Would you return every entry below exactly as written, without its images?

○ ○ ○

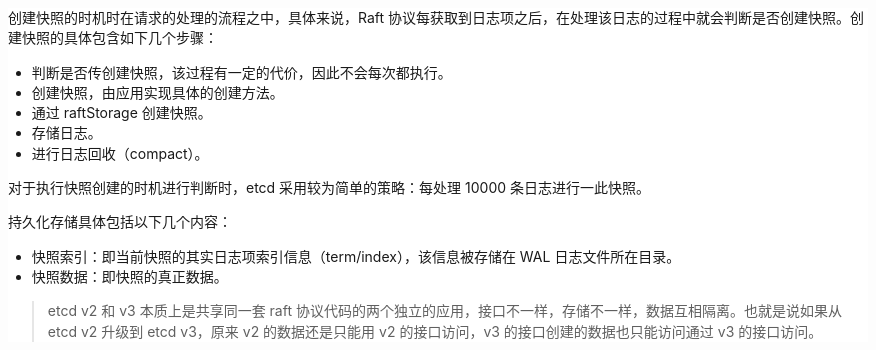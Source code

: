 创建快照的时机时在请求的处理的流程之中，具体来说，Raft 协议每获取到日志项之后，在处理该日志的过程中就会判断是否创建快照。创建快照的具体包含如下几个步骤：

- 判断是否传创建快照，该过程有一定的代价，因此不会每次都执行。
- 创建快照，由应用实现具体的创建方法。
- 通过 raftStorage 创建快照。
- 存储日志。
- 进行日志回收（compact）。

对于执行快照创建的时机进行判断时，etcd 采用较为简单的策略：每处理 10000 条日志进行一此快照。

持久化存储具体包括以下几个内容：

- 快照索引：即当前快照的其实日志项索引信息（term/index），该信息被存储在 WAL 日志文件所在目录。
- 快照数据：即快照的真正数据。

> etcd v2 和 v3 本质上是共享同一套 raft 协议代码的两个独立的应用，接口不一样，存储不一样，数据互相隔离。也就是说如果从 etcd v2 升级到 etcd v3，原来 v2 的数据还是只能用 v2 的接口访问，v3 的接口创建的数据也只能访问通过 v3 的接口访问。





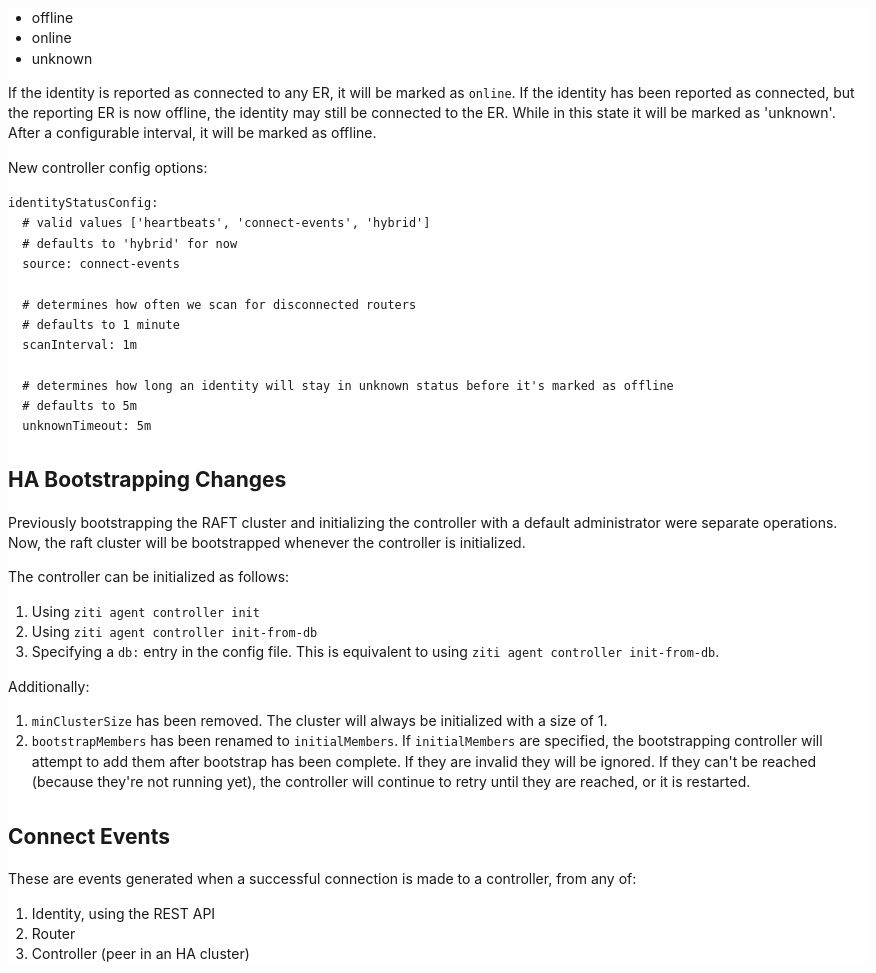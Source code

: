 * offline
* online
* unknown

If the identity is reported as connected to any ER, it will be marked as `online`. 
If the identity has been reported as connected, but the reporting ER is now
offline, the identity may still be connected to the ER. While in this state
it will be marked as 'unknown'. After a configurable interval, it will be marked
as offline.

New controller config options:

```
identityStatusConfig:
  # valid values ['heartbeats', 'connect-events', 'hybrid']
  # defaults to 'hybrid' for now
  source: connect-events 

  # determines how often we scan for disconnected routers
  # defaults to 1 minute
  scanInterval: 1m

  # determines how long an identity will stay in unknown status before it's marked as offline
  # defaults to 5m
  unknownTimeout: 5m
```
  
## HA Bootstrapping Changes

Previously bootstrapping the RAFT cluster and initializing the controller with a 
default administrator were separate operations.
Now, the raft cluster will be bootstrapped whenever the controller is initialized. 

The controller can be initialized as follows:

1. Using `ziti agent controller init`
2. Using `ziti agent controller init-from-db`
3. Specifying a `db:` entry in the config file. This is equivalent to using `ziti agent controller init-from-db`.

Additionally:

1. `minClusterSize` has been removed. The cluster will always be initialized with a size of 1.
2. `bootstrapMembers` has been renamed to `initialMembers`. If `initialMembers` are specified,
   the bootstrapping controller will attempt to add them after bootstrap has been complete. If
   they are invalid they will be ignored. If they can't be reached (because they're not running
   yet), the controller will continue to retry until they are reached, or it is restarted.


## Connect Events

These are events generated when a successful connection is made to a controller, from any of:

1. Identity, using the REST API
2. Router
3. Controller (peer in an HA cluster)
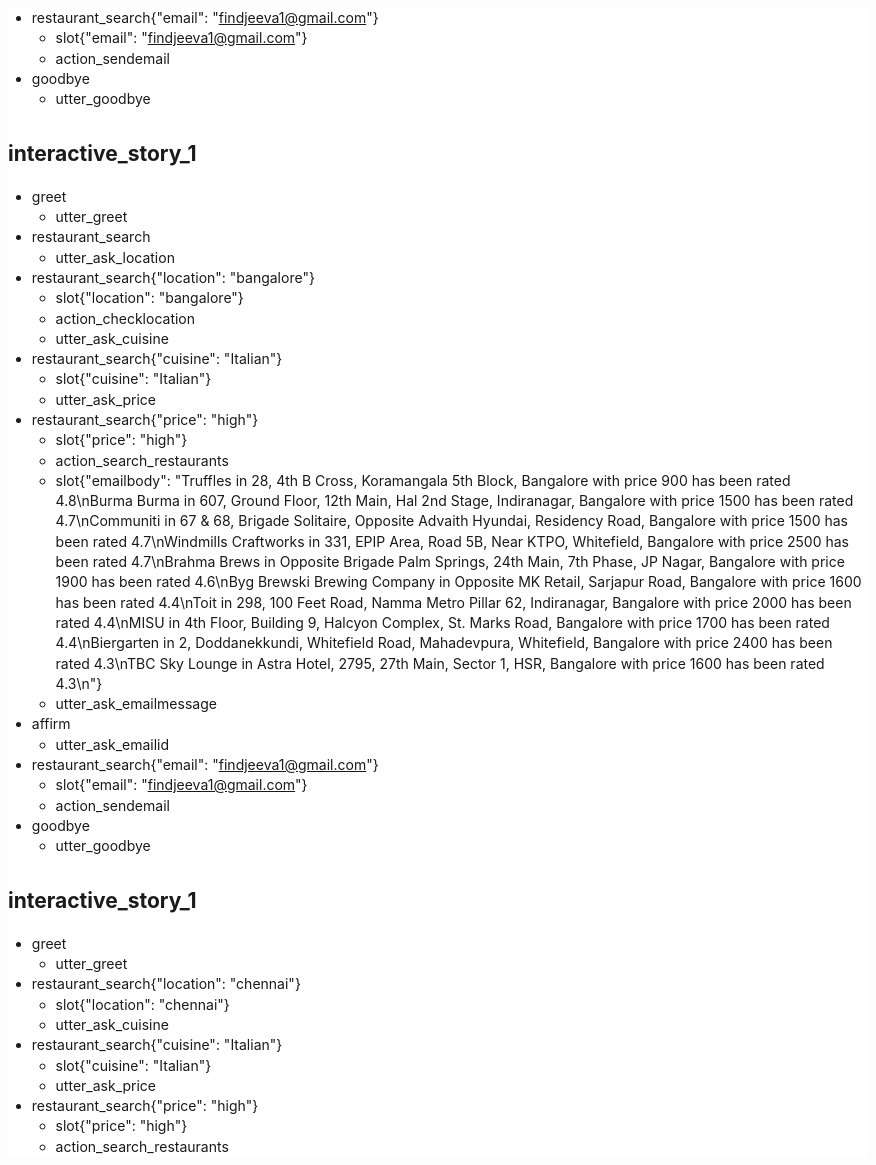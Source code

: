 * restaurant_search{"email": "findjeeva1@gmail.com"}
    - slot{"email": "findjeeva1@gmail.com"}
    - action_sendemail
* goodbye
    - utter_goodbye

## interactive_story_1
* greet
    - utter_greet
* restaurant_search
    - utter_ask_location
* restaurant_search{"location": "bangalore"}
    - slot{"location": "bangalore"}
    - action_checklocation
    - utter_ask_cuisine
* restaurant_search{"cuisine": "Italian"}
    - slot{"cuisine": "Italian"}
    - utter_ask_price
* restaurant_search{"price": "high"}
    - slot{"price": "high"}
    - action_search_restaurants
    - slot{"emailbody": "Truffles in 28, 4th B Cross, Koramangala 5th Block, Bangalore with price 900 has been rated 4.8\nBurma Burma in 607, Ground Floor, 12th Main, Hal 2nd Stage, Indiranagar, Bangalore with price 1500 has been rated 4.7\nCommuniti in 67 & 68, Brigade Solitaire, Opposite Advaith Hyundai, Residency Road, Bangalore with price 1500 has been rated 4.7\nWindmills Craftworks in 331, EPIP Area, Road 5B, Near KTPO, Whitefield, Bangalore with price 2500 has been rated 4.7\nBrahma Brews in Opposite Brigade Palm Springs, 24th Main, 7th Phase, JP Nagar, Bangalore with price 1900 has been rated 4.6\nByg Brewski Brewing Company in Opposite MK Retail, Sarjapur Road, Bangalore with price 1600 has been rated 4.4\nToit in 298, 100 Feet Road, Namma Metro Pillar 62, Indiranagar, Bangalore with price 2000 has been rated 4.4\nMISU in 4th Floor, Building 9, Halcyon Complex, St. Marks Road, Bangalore with price 1700 has been rated 4.4\nBiergarten in 2, Doddanekkundi, Whitefield Road, Mahadevpura, Whitefield, Bangalore with price 2400 has been rated 4.3\nTBC Sky Lounge in Astra Hotel, 2795, 27th Main, Sector 1, HSR, Bangalore with price 1600 has been rated 4.3\n"}
    - utter_ask_emailmessage
* affirm
    - utter_ask_emailid
* restaurant_search{"email": "findjeeva1@gmail.com"}
    - slot{"email": "findjeeva1@gmail.com"}
    - action_sendemail
* goodbye
    - utter_goodbye

## interactive_story_1
* greet
    - utter_greet
* restaurant_search{"location": "chennai"}
    - slot{"location": "chennai"}
    - utter_ask_cuisine
* restaurant_search{"cuisine": "Italian"}
    - slot{"cuisine": "Italian"}
    - utter_ask_price
* restaurant_search{"price": "high"}
    - slot{"price": "high"}
    - action_search_restaurants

○ ○ ○

Written solution >>
Source code

: 创建快照的时机时在请求的处理的流程之中，具体来说，Raft 协议每获取到日志项之后，在处理该日志的过程中就会判断是否创建快照。创建快照的具体包含如下几个步骤：

- 判断是否传创建快照，该过程有一定的代价，因此不会每次都执行。
- 创建快照，由应用实现具体的创建方法。
- 通过 raftStorage 创建快照。
- 存储日志。
- 进行日志回收（compact）。

对于执行快照创建的时机进行判断时，etcd 采用较为简单的策略：每处理 10000 条日志进行一此快照。

持久化存储具体包括以下几个内容：

- 快照索引：即当前快照的其实日志项索引信息（term/index），该信息被存储在 WAL 日志文件所在目录。
- 快照数据：即快照的真正数据。

> etcd v2 和 v3 本质上是共享同一套 raft 协议代码的两个独立的应用，接口不一样，存储不一样，数据互相隔离。也就是说如果从 etcd v2 升级到 etcd v3，原来 v2 的数据还是只能用 v2 的接口访问，v3 的接口创建的数据也只能访问通过 v3 的接口访问。





Source code

: * offline
* online
* unknown

If the identity is reported as connected to any ER, it will be marked as `online`. 
If the identity has been reported as connected, but the reporting ER is now
offline, the identity may still be connected to the ER. While in this state
it will be marked as 'unknown'. After a configurable interval, it will be marked
as offline.

New controller config options:

```
identityStatusConfig:
  # valid values ['heartbeats', 'connect-events', 'hybrid']
  # defaults to 'hybrid' for now
  source: connect-events 

  # determines how often we scan for disconnected routers
  # defaults to 1 minute
  scanInterval: 1m

  # determines how long an identity will stay in unknown status before it's marked as offline
  # defaults to 5m
  unknownTimeout: 5m
```
  
## HA Bootstrapping Changes

Previously bootstrapping the RAFT cluster and initializing the controller with a 
default administrator were separate operations.
Now, the raft cluster will be bootstrapped whenever the controller is initialized. 

The controller can be initialized as follows:

1. Using `ziti agent controller init`
2. Using `ziti agent controller init-from-db`
3. Specifying a `db:` entry in the config file. This is equivalent to using `ziti agent controller init-from-db`.

Additionally:

1. `minClusterSize` has been removed. The cluster will always be initialized with a size of 1.
2. `bootstrapMembers` has been renamed to `initialMembers`. If `initialMembers` are specified,
   the bootstrapping controller will attempt to add them after bootstrap has been complete. If
   they are invalid they will be ignored. If they can't be reached (because they're not running
   yet), the controller will continue to retry until they are reached, or it is restarted.


## Connect Events

These are events generated when a successful connection is made to a controller, from any of:

1. Identity, using the REST API
2. Router
3. Controller (peer in an HA cluster)
Source code

: * restaurant_search{"email": "findjeeva1@gmail.com"}
    - slot{"email": "findjeeva1@gmail.com"}
    - action_sendemail
* goodbye
    - utter_goodbye

## interactive_story_1
* greet
    - utter_greet
* restaurant_search
    - utter_ask_location
* restaurant_search{"location": "bangalore"}
    - slot{"location": "bangalore"}
    - action_checklocation
    - utter_ask_cuisine
* restaurant_search{"cuisine": "Italian"}
    - slot{"cuisine": "Italian"}
    - utter_ask_price
* restaurant_search{"price": "high"}
    - slot{"price": "high"}
    - action_search_restaurants
    - slot{"emailbody": "Truffles in 28, 4th B Cross, Koramangala 5th Block, Bangalore with price 900 has been rated 4.8\nBurma Burma in 607, Ground Floor, 12th Main, Hal 2nd Stage, Indiranagar, Bangalore with price 1500 has been rated 4.7\nCommuniti in 67 & 68, Brigade Solitaire, Opposite Advaith Hyundai, Residency Road, Bangalore with price 1500 has been rated 4.7\nWindmills Craftworks in 331, EPIP Area, Road 5B, Near KTPO, Whitefield, Bangalore with price 2500 has been rated 4.7\nBrahma Brews in Opposite Brigade Palm Springs, 24th Main, 7th Phase, JP Nagar, Bangalore with price 1900 has been rated 4.6\nByg Brewski Brewing Company in Opposite MK Retail, Sarjapur Road, Bangalore with price 1600 has been rated 4.4\nToit in 298, 100 Feet Road, Namma Metro Pillar 62, Indiranagar, Bangalore with price 2000 has been rated 4.4\nMISU in 4th Floor, Building 9, Halcyon Complex, St. Marks Road, Bangalore with price 1700 has been rated 4.4\nBiergarten in 2, Doddanekkundi, Whitefield Road, Mahadevpura, Whitefield, Bangalore with price 2400 has been rated 4.3\nTBC Sky Lounge in Astra Hotel, 2795, 27th Main, Sector 1, HSR, Bangalore with price 1600 has been rated 4.3\n"}
    - utter_ask_emailmessage
* affirm
    - utter_ask_emailid
* restaurant_search{"email": "findjeeva1@gmail.com"}
    - slot{"email": "findjeeva1@gmail.com"}
    - action_sendemail
* goodbye
    - utter_goodbye

## interactive_story_1
* greet
    - utter_greet
* restaurant_search{"location": "chennai"}
    - slot{"location": "chennai"}
    - utter_ask_cuisine
* restaurant_search{"cuisine": "Italian"}
    - slot{"cuisine": "Italian"}
    - utter_ask_price
* restaurant_search{"price": "high"}
    - slot{"price": "high"}
    - action_search_restaurants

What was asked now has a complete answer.